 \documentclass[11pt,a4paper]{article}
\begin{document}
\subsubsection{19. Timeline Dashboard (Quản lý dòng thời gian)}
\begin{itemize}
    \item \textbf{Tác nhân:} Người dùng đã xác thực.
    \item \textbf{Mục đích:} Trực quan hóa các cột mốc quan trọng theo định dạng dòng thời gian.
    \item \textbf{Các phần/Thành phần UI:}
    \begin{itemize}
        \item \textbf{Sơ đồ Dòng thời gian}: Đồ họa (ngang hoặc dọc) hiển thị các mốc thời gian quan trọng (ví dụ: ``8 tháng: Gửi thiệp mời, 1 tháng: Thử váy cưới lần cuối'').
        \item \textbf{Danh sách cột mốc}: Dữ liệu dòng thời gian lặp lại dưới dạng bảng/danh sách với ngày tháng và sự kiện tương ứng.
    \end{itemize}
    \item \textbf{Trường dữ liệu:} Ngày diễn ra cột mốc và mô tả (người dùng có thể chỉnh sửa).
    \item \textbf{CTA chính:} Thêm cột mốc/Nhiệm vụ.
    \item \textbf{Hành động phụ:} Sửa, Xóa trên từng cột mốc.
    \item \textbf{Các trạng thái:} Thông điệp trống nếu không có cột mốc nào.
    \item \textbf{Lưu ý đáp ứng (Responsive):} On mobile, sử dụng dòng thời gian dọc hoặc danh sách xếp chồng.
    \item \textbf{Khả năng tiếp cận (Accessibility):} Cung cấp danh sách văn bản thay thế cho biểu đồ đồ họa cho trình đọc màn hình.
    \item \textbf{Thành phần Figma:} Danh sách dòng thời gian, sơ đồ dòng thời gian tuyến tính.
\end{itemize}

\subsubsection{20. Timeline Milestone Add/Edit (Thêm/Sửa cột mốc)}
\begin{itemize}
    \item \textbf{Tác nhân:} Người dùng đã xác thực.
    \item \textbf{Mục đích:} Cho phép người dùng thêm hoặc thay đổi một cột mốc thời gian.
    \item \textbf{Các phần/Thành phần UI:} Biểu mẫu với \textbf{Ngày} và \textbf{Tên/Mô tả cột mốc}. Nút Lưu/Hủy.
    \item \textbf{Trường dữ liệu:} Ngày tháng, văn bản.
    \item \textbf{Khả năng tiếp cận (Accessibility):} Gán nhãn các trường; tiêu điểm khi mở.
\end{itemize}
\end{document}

=-=-=

A single number is the whole answer: the tally of lines above that contain "dạng".

2